BEGIN

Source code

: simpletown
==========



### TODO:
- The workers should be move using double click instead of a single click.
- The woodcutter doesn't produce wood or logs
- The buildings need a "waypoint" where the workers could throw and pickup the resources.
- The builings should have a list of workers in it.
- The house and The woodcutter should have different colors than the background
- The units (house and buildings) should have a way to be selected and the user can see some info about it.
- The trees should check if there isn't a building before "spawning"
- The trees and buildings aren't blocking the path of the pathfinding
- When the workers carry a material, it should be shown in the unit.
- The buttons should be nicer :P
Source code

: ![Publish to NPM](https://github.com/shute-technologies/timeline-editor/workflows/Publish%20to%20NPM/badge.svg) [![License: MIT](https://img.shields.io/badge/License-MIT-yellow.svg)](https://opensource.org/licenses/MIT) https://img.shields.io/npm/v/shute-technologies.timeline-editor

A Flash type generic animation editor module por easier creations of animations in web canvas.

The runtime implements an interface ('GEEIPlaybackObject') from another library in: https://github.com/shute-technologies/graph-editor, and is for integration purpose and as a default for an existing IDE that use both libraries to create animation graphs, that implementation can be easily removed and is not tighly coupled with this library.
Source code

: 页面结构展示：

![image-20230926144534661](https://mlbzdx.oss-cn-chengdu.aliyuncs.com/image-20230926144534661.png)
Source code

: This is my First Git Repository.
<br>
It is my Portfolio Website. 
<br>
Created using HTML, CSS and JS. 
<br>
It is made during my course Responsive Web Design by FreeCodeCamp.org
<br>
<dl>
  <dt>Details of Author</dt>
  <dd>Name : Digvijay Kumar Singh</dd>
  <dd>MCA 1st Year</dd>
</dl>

END

▶ _What needs to be done_
Copy out each line from the listing that contains the string "https".

▶ _Reply_
: ![Publish to NPM](https://github.com/shute-technologies/timeline-editor/workflows/Publish%20to%20NPM/badge.svg) [![License: MIT](https://img.shields.io/badge/License-MIT-yellow.svg)](https://opensource.org/licenses/MIT) https://img.shields.io/npm/v/shute-technologies.timeline-editor
The runtime implements an interface ('GEEIPlaybackObject') from another library in: https://github.com/shute-technologies/graph-editor, and is for integration purpose and as a default for an existing IDE that use both libraries to create animation graphs, that implementation can be easily removed and is not tighly coupled with this library.
![image-20230926144534661](https://mlbzdx.oss-cn-chengdu.aliyuncs.com/image-20230926144534661.png)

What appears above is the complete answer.